The Endless Advent Calendar

It is finally done. The ELFs loaded all the gifts onto Santa's sled and waved him one last time as he disappeared, completely overloaded, into the winter clouds. A big sigh went through the whole ELF community. "Finally, the old man has gone". The bottles of mulled wine were unpacked, the feet came onto the tables faster than they counted the gifts yesterday, gingerbread was eaten, and the ELFs rolled cigars from the letters of the children. Finally done.

To prevent this story from happening again in the same way next year, the Council of the ELFs decided on that very day that the children should build their own system calls in the future. "If you give them gingerbread, they will be filled for one evening, but if you show them how to build their own system calls, they will be happy forever". Such, or such similar words and speeches were brandished there.

Syscall User Dispatch

With Linux 5.11, the kernel learned a new feature on x86: Syscall User Dispatch, which allows the user to intercept all system calls that originate from a certain thread. Originally, this feature was introduced in Linux for Valve to allow for faster wine emulation. With this feature, wine can install a system call interceptor mechanism to interpret system calls within Windows binaries that are not supported by the Linux kernel directly (most of them) and which cannot be hooked easily.
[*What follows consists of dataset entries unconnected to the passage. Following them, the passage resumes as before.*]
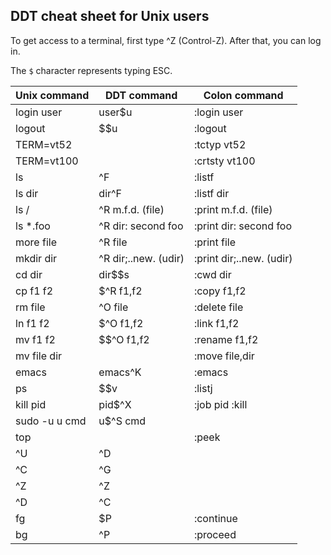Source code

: ## DDT cheat sheet for Unix users

To get access to a terminal, first type ^Z (Control-Z).  After that,
you can log in.

The `$` character represents typing ESC.

| Unix command  | DDT command          | Colon command            |
| ------------- | -------------------- | ------------------------ |
| login user    | user$u               | :login user              |
| logout        | $$u                  | :logout                  |
| TERM=vt52     |                      | :tctyp vt52              |
| TERM=vt100    |                      | :crtsty vt100            |
| ls            | ^F                   | :listf                   |
| ls dir        | dir^F                | :listf dir               |
| ls /          | ^R m.f.d. (file)     | :print m.f.d. (file)     |
| ls *.foo      | ^R dir: second foo   | :print dir: second foo   |
| more file     | ^R file              | :print file              |
| mkdir dir     | ^R dir;..new. (udir) | :print dir;..new. (udir) |
| cd dir        | dir$$s               | :cwd dir                 |
| cp f1 f2      | $^R f1,f2            | :copy f1,f2              |
| rm file       | ^O file              | :delete file             |
| ln f1 f2      | $^O f1,f2            | :link f1,f2              |
| mv f1 f2      | $$^O f1,f2           | :rename f1,f2            |
| mv file dir   |                      | :move file,dir           |
| emacs         | emacs^K              | :emacs                   |
| ps            | $$v                  | :listj                   |
| kill pid      | pid$^X               | :job pid  :kill          |
| sudo -u u cmd | u$^S cmd             |                          |
| top           |                      | :peek                    |
| ^U            | ^D                   |                          |
| ^C            | ^G                   |                          |
| ^Z            | ^Z                   |                          |
| ^D            | ^C                   |                          |
| fg            | $P                   | :continue                |
| bg            | ^P                   | :proceed                 |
This interface hides behind the prctl(2) system call, which allows various manipulations of the execution environment of the calling thread, and the PR_SET_SYSCALL_USER_DISPATCH flag:

 prctl(PR_SET_SYSCALL_USER_DISPATCH, PR_SYS_DISPATCH_ON,
      code_ptr, length, &flag)

With this call, the calling thread enables the user space syscall dispatcher: Whenever a system call is issued from a place outside of the region [code_ptr, code_ptr+length], the kernel will send a SIGSYS signal to the thread, which then should handle the system call. Furthermore, the prctl() call, installs a pointer to a char-sized flag (char flag) in user space, which allows the user space to enable and disable the filter without issuing a system call (which would be rather unhandy).

Therefore, the following pattern will write Hello World, every time somebody tries to execute a system call:

void usyscall_signal(int signum, siginfo_t *info, void *context) {
   flag = false;
   write(1, "Hello World\n", 12)
   flag = true;
   return;
}

Again, similar to rseq(2), we see that registering a memory region with the kernel allows us to communicate information passively between user space and kernel space without invoking a system call. And I'm sure that this is a pattern that we will see more often in the future.

Task

• Implement a rot13 filter: All bytes that are written to stdout should be "translated" with rot13.
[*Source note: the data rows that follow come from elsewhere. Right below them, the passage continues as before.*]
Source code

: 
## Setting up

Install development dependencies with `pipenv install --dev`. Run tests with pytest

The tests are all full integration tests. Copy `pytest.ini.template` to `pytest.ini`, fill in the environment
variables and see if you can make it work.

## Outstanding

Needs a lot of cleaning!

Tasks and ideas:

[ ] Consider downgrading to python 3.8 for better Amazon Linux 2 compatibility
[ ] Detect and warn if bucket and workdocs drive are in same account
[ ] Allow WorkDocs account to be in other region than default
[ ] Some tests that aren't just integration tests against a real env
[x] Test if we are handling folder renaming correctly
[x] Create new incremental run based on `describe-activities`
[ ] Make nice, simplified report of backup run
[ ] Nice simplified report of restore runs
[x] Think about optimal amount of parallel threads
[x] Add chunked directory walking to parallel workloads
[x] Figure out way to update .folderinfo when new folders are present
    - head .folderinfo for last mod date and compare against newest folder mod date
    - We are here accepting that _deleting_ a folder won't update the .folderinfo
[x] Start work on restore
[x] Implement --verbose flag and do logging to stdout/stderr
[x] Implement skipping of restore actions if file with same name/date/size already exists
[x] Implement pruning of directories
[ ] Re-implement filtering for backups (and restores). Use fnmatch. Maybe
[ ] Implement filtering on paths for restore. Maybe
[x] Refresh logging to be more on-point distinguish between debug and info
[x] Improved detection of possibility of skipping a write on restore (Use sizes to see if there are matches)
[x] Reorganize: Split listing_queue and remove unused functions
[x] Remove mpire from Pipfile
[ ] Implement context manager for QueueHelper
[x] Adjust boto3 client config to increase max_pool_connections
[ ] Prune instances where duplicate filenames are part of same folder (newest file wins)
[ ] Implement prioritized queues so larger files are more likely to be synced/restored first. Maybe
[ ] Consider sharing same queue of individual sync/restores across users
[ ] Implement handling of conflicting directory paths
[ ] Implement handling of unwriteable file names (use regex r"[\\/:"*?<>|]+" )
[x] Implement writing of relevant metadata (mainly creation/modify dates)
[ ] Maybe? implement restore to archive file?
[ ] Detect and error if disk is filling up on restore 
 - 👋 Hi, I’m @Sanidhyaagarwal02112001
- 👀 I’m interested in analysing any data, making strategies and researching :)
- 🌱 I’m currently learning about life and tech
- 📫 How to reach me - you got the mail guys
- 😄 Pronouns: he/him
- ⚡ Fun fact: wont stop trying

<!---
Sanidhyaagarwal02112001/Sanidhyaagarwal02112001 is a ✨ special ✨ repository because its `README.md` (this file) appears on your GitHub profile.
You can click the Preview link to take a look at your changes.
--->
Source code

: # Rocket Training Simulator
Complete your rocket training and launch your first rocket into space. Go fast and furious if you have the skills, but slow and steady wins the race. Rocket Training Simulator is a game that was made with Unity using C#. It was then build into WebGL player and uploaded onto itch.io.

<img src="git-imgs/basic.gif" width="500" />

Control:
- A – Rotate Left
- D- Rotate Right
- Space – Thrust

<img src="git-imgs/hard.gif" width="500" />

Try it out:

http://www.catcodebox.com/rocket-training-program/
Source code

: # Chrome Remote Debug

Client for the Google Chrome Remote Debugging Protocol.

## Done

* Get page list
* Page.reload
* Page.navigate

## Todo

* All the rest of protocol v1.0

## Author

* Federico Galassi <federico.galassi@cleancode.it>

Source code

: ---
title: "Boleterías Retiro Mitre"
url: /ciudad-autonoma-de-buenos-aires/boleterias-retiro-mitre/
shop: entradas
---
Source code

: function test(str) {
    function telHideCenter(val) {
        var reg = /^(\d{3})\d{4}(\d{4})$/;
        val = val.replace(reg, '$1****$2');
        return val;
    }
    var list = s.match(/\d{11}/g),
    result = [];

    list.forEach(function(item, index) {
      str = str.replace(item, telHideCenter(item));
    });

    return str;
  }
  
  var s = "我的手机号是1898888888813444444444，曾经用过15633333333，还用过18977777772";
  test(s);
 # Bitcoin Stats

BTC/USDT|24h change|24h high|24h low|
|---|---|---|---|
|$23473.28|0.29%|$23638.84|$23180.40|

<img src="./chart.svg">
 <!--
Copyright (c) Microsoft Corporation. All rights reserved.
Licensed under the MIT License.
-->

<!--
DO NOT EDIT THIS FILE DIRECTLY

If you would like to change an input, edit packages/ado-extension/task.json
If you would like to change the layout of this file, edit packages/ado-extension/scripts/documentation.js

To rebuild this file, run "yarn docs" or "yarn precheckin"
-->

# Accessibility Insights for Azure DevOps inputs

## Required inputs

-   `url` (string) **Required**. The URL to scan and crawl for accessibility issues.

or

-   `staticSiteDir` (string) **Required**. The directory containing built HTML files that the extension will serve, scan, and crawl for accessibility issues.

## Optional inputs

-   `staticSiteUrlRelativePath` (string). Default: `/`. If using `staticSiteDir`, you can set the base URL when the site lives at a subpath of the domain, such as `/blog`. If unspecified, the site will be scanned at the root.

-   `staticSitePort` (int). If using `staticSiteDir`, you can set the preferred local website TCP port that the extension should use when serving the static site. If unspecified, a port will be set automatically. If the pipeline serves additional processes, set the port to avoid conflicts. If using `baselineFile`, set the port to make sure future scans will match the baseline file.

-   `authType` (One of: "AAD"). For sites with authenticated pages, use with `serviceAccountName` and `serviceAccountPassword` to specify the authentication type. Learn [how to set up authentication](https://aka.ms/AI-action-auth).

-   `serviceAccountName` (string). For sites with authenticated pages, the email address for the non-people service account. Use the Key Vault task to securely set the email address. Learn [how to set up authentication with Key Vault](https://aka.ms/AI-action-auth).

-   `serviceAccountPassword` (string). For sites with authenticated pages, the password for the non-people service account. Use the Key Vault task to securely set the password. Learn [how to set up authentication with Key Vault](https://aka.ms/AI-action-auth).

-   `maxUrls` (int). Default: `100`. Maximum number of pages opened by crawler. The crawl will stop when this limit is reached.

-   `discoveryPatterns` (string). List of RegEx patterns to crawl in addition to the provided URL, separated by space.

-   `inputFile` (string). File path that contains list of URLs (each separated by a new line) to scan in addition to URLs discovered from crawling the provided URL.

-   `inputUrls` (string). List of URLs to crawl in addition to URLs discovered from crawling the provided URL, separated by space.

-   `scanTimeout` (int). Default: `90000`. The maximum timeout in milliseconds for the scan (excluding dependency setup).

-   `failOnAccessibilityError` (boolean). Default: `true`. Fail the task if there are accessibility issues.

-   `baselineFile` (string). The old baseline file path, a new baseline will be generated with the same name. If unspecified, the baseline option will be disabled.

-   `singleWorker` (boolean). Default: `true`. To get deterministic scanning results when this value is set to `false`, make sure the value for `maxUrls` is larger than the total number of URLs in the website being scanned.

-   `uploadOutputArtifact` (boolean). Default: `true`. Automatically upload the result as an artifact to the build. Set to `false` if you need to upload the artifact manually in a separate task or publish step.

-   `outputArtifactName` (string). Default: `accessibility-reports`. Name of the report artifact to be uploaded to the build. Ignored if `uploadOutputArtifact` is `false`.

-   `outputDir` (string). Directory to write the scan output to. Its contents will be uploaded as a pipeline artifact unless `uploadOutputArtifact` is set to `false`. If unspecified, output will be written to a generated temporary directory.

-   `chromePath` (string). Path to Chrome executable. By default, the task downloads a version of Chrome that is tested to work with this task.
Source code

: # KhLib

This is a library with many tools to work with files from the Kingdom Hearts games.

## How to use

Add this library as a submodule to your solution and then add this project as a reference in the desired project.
• Implement a new system call with the syscall number 512, which can be invoked with

  syscall(512, args)
  

Hint: Returning from a signal handler requires the system call sigreturn(2), which the glibc invokes in restore_rt.. With a GDB, and the disassemble mechanism, we can also look at this function:

(gdb) disassemble __restore_rt
Dump of assembler code for function __restore_rt:
   0x00007ffff7c3daa0 <+0>: mov    $0xf,%rax
   0x00007ffff7c3daa7 <+7>: syscall 
   0x00007ffff7c3daa9 <+9>: nopl   0x0(%rax)
End of assembler dump.

As our user space syscall dispatcher would intercept this system call (rax=0xf), we would end in an endless loop. Therefore we have to instruct the kernel to exclude this code region from the user space dispatching mechanism. This can be done, by invoking prtctl() a second time in the signal handler to set the ignored region to [&__restore_rt, __restore_rt+9]. As the restore_rt symbol is not exported by the glibc, we have to deduce the address by extracting the address where our signal handler will return to via the GCC instrinsic __builtin_return_address.

Thanks!

At this point, I want to thank you for participating in the System-Call Advent Calendar. Have a great Christmas! Enjoy your time and a Happy New Year!